Detailed reporting of staging variables (ECE, SVI, SM) is variable among pathology reports accessioned to CaPSURE. In the main analysis, ECE, SVI, or SM reported as “unable to assess” were assumed to be negative; in a sensitivity analysis, cases without complete data for all variables were dropped. To examine whether cases with missing pathologic data (ECE, SVI, SM) differed from cases with complete data, we compared these groups with respect to their distributions of the original preoperative CAPRA score using a Wilcoxon rank-sum statistic. In all cases, patients with no lymphadenectomy performed were assumed to have negative LNI. Patients missing pathologic Gleason score and/or preoperative PSA were excluded.

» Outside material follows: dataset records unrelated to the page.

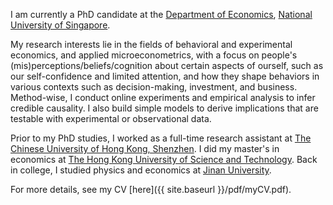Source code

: I am currently a PhD candidate at the [Department of Economics](https://fass.nus.edu.sg/ecs/), [National University of Singapore](https://www.nus.edu.sg/).

My research interests lie in the fields of behavioral and experimental economics, and applied microeconometrics, with a focus on people's (mis)perceptions/beliefs/cognition about certain aspects of ourself, such as our self-confidence and limited attention, and how they shape behaviors in various contexts such as decision-making, investment, and business.
Method-wise, I conduct online experiments and empirical analysis to infer credible causality.
I also build simple models to derive implications that are testable with experimental or observational data.

Prior to my PhD studies, I worked as a full-time research assistant at [The Chinese University of Hong Kong, Shenzhen](http://www.cuhk.edu.cn/en).
I did my master's in economics at [The Hong Kong University of Science and Technology](https://www.ust.hk/).
Back in college, I studied physics and economics at [Jinan University](https://www.jnu.edu.cn/).

For more details, see my CV [here]({{ site.baseurl }}/pdf/myCV.pdf).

The definition of biochemical recurrence was either 2 consecutive PSA values over 0.2 ng/ml15 or any secondary treatment at least six months following surgery (treatment within six months was assumed to be adjuvant). Men not experiencing recurrence—including those dying of other causes—were censored at date of the last available PSA.
Building the CAPRA post-Surgical (CAPRA-S) score
Our goal was to develop an instrument which would reflect the additional accuracy yielded by the pathologic data while preserving the straightforward and intuitive 0–10 scoring structure of the CAPRA score, with each predictor weighted by easy-to-recall integers, such that the possible scores would cover a broad range of recurrence risk. Candidate predictor variables were fit into a multivariable Cox proportional hazards regression model predicting likelihood of recurrence. Preoperative PSA and pGS were coded via 3 binary indicators contrasting low, medium, and high levels with very low risk levels, with cut-points similar to those used to define the CAPRA score (see Table 1). SM, ECE, SVI, and LNI were all dichotomous. All candidate variables were statistically significant independent predictors, so all were retained in the model.
Table 1.
Results of Cox proportional hazards analysis of variables considered for postoperative CAPRA-S score, illustrating number (N) of patients at each level, the regression coefficient (β) and hazard ratio (HR) for recurrence, given with the standard error (SE) and 95% confidence interval (95% CI) for the HR.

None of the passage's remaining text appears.